March 14, 2008
Don't Tax Rich People, Says Bloomberg
Mayor Bloomberg stood up for rich New Yorkers when he advised against the state raising income taxes on the wealthy. Why? He said, "I think at this point, where we're in competition with other cities around the world for entrepreneurs and the best and the brightest, it's not the time to be raising taxes."
Assembly Democrats suggest raising the tax rate for incomes of $1 million+, which would mean a $1.5 billion in additional revenue. And half of those $1 million+ folks are in the city. Assemblyman and congestion pricing opponent Richard Brodsky thinks the mayor is being hypocritical, "I guess the theory behind all these taxes on the middle class [like congestion pricing] is they can't afford to move to Jersey." However, Bloomberg argues that there's an difference: "the alternative is to take mass transit."
Speaking of the rich, there may be a lot less of them, since the stock market was down almost 200 points today and Bear Stearns may be going kaput.




These privileged bastards need to try to live on common folk salary for a few months, just to get a sense of how this stuff affects us.
What crap. I'm sorry...what absolute elitist crap. Cry me a frickin' river, billionaire asshole. And people think this guy should be preisdent?
did he say "please"?
Holy S---. I don't even know what to say to this. That speech had to go thru a few people. How could that get to a final draft?!?!?!
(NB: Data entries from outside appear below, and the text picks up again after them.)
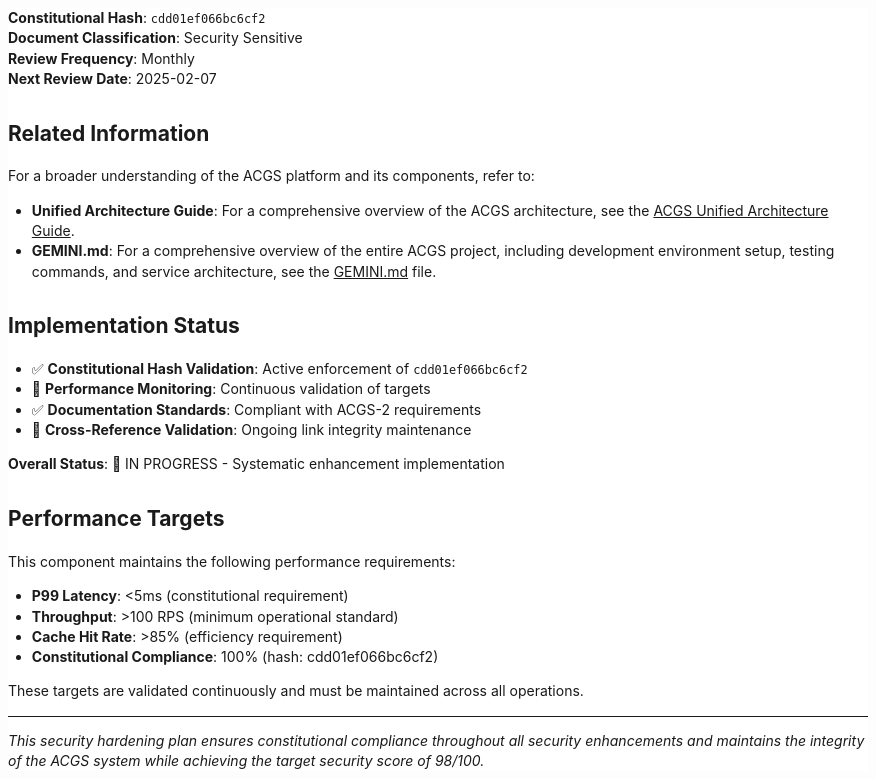 **Constitutional Hash**: `cdd01ef066bc6cf2`  
**Document Classification**: Security Sensitive  
**Review Frequency**: Monthly  
**Next Review Date**: 2025-02-07  

## Related Information

For a broader understanding of the ACGS platform and its components, refer to:

- **Unified Architecture Guide**: For a comprehensive overview of the ACGS architecture, see the [ACGS Unified Architecture Guide](../architecture/ACGS_UNIFIED_ARCHITECTURE_GUIDE.md).
- **GEMINI.md**: For a comprehensive overview of the entire ACGS project, including development environment setup, testing commands, and service architecture, see the [GEMINI.md](../../GEMINI.md) file.  



## Implementation Status

- ✅ **Constitutional Hash Validation**: Active enforcement of `cdd01ef066bc6cf2`
- 🔄 **Performance Monitoring**: Continuous validation of targets
- ✅ **Documentation Standards**: Compliant with ACGS-2 requirements
- 🔄 **Cross-Reference Validation**: Ongoing link integrity maintenance

**Overall Status**: 🔄 IN PROGRESS - Systematic enhancement implementation

## Performance Targets

This component maintains the following performance requirements:

- **P99 Latency**: <5ms (constitutional requirement)
- **Throughput**: >100 RPS (minimum operational standard)
- **Cache Hit Rate**: >85% (efficiency requirement)
- **Constitutional Compliance**: 100% (hash: cdd01ef066bc6cf2)

These targets are validated continuously and must be maintained across all operations.

---

*This security hardening plan ensures constitutional compliance throughout all security enhancements and maintains the integrity of the ACGS system while achieving the target security score of 98/100.*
"Hi...we appreciate you getting us food, fixing our electricity, and helping us out.
Now leave."
Brodsky is a fucking jackbag pretending that his constituents are middle class. All the middle class people I know who live and work in and around NYC commute by public transit. That includes the ones who live in Jersey, which, contrary to what Brodsky apparently thinks, is not exclusively home to millionaires. He fucking infuriates me. The people who live in his district in Westchester drive to work in Manhattan because they are WEALTHY and can afford two-car garages and $3/gallon gas and parking in Manhattan. Well, good. They've given plenty of money to their local Mercedes-Benz dealer and to OPEC and to the garage owners, now how about sending some money back towards us poor schmucks who take the subway to work and breathe your fucking SUV exhaust every day?
Yeah, that became about congestion pricing rather than about tax rates. Too bad.
Why is it always assumed that rich means privileged? A vast majority of the rich actually earned it. I don't make anywhere near a million but I recognize that increasingly punishing those who earn the most is contrary to our economy's interests. It's not ok to confiscate something someone else earned just to give you an unearned boost. What's the justification? Do rich people consume more public resources? Obviously not or we'd shift to consumption taxes.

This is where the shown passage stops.